Absätze und vielleicht eher drei Kapitel nacheinander in der Gegenwart und dann zwei in der Vergangenheit, wären vorteilhaft für den Lesefluss gewesen.
Oben habe ich ja bereits angemerkt das die 200 Seiten nicht ausreichen um die ganze Story, die hier in das Buch gepackt wurde, richtig zu entfalten. Das ganze wurde mir besonders deutlich, als sich plötzlich Charaktere ineinander verliebt haben, die sich vorher gehasst haben. Es kam so plötzlich. Unerwartet. Aus dem Nichts. Ich wurde richtig damit überrumpelt. Es ist halt richtig schade, denn im ersten Band wurde doch sehr viel Rücksicht auf eine nachvollziehbare Liebesgeschichte gelegt. Dort entfaltete sich alles in einem angenehmen Tempo. Hier wirkte wirklich jeglicher Romance-Aspekt übereilt.
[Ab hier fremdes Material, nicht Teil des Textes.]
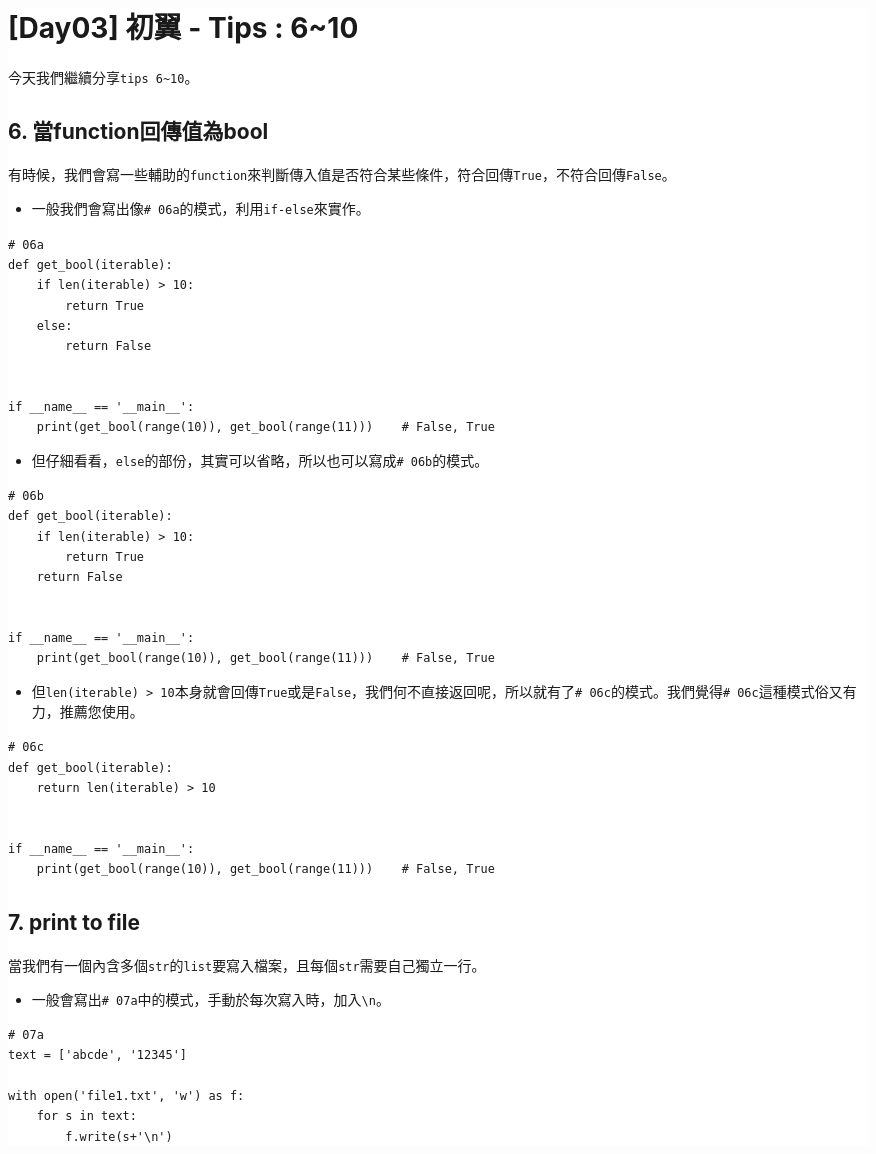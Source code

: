 # [Day03] 初翼 - Tips : 6~10
今天我們繼續分享`tips 6~10`。

## 6. 當function回傳值為bool
有時候，我們會寫一些輔助的`function`來判斷傳入值是否符合某些條件，符合回傳`True`，不符合回傳`False`。

* 一般我們會寫出像`# 06a`的模式，利用`if-else`來實作。
```python=
# 06a
def get_bool(iterable):
    if len(iterable) > 10:
        return True
    else:
        return False


if __name__ == '__main__':
    print(get_bool(range(10)), get_bool(range(11)))    # False, True
```
* 但仔細看看，`else`的部份，其實可以省略，所以也可以寫成`# 06b`的模式。
```python=
# 06b
def get_bool(iterable):
    if len(iterable) > 10:
        return True
    return False


if __name__ == '__main__':
    print(get_bool(range(10)), get_bool(range(11)))    # False, True
```
* 但`len(iterable) > 10`本身就會回傳`True`或是`False`，我們何不直接返回呢，所以就有了`# 06c`的模式。我們覺得`# 06c`這種模式俗又有力，推薦您使用。
```python=
# 06c
def get_bool(iterable):
    return len(iterable) > 10


if __name__ == '__main__':
    print(get_bool(range(10)), get_bool(range(11)))    # False, True
```
## 7. print to file
當我們有一個內含多個`str`的`list`要寫入檔案，且每個`str`需要自己獨立一行。
* 一般會寫出`# 07a`中的模式，手動於每次寫入時，加入`\n`。
```python=
# 07a
text = ['abcde', '12345']

with open('file1.txt', 'w') as f:
    for s in text:
        f.write(s+'\n')
```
Grundsätzlich gab es im Vergleich zum Vorgängerband auch deutlich mehr Informationen. Sowohl zum Weltenaufbau, als auch im Bezug auf Hintergrundgeschichten zu einzelnen Charakteren. Meiner Meinung nach, wurden viele der Erklärungen zu schnell erklärt. Während mein Gehirn also noch mit der Verarbeitung beschäftigt war, hatten Marie und Co schon den kompletten Überblick über jegliche Verbindungen und Hintergründe. Vielleicht lag es daran, das ich einfach müde war und mein Gehirn deswegen nicht so schnell war, die erfahrenen Informationen in das Gesamtbild einzufügen oder es wurde einfach nicht ausreichend genug erklärt. Bei mir bildeten sich leider zu viele Fragezeichen während des lesens und stellenweise begriff ich erst viel zu spät was nun Sache ist. Wie das bei Büchern mit dem Thema "Zeit" oder "Zeitreise" numal ist, war das Ende sehr verwirrend. Plötzlich lebten Figuren, die eigentlich gestorben waren wieder, wussten aber das sie eigentlich hätten Tod sein sollen und so weiter. Es war einfach sehr schwer für mich den Überblick zu behalten.
Es hätte dem Buch so viel besser getan, langsamer voran zu schreiten. Viele Ereignisse mehr auszuschmücken. Amitreon langsam einzuführen, die Beziehungen in einem angemessenen Tempo voranschreiten zu lassen und was viel wichtiger ist: Alles genauer erklären. Mehr ins Detail gehen, bei dem Weltenaufbau.
Terrandor ist eine wirklich interessante Fantasywelt. Mit dem zweiten Band wurden sogar noch mehr Möglichkeiten und interessante Entwicklungen eingeführt, die ich wirklich genial finde! Es hat mich nur einfach enttäuscht, das ich das Buch nicht richtig genießen konnte, weil das Tempo nicht mit dem des ersten Teils im Einklang ist. Leider wurde diesmal keine richtige Balance gehalten. Es sprang zu sehr zwischen zu vielen Charakteren und Zeiten hin und her. Wirklich emotionale Ereignisse der Charaktere haben nicht die nötige Zeilenanzahl bekommen um sich voll zu entfalten. Was dadurch die Charaktere blasser als im Vorgängerband erschienen ließ. Dort wurde den Charakteren ausreichend Zeit gegeben um zu trauern um nachzudenken um aus Impulsen heraus zu handeln. Hier fehlte mir diese emotionale Tiefe und die dadurch entstehende Charakterenwticklung. Ich konnte einfach mit niemandem so richtig mitfühlen.


Abschließende Meinung:
Die Welt von Terrandor wird weiter ausgebaut und es kommen wieder einige Twists vor. Leider war mir das Tempo der Geschichte viel zu schnell, wodurch ich die ganze Geschichte nicht genießen konnte. Von mir gibt es daher 3 von 5 verrückte Gesichter.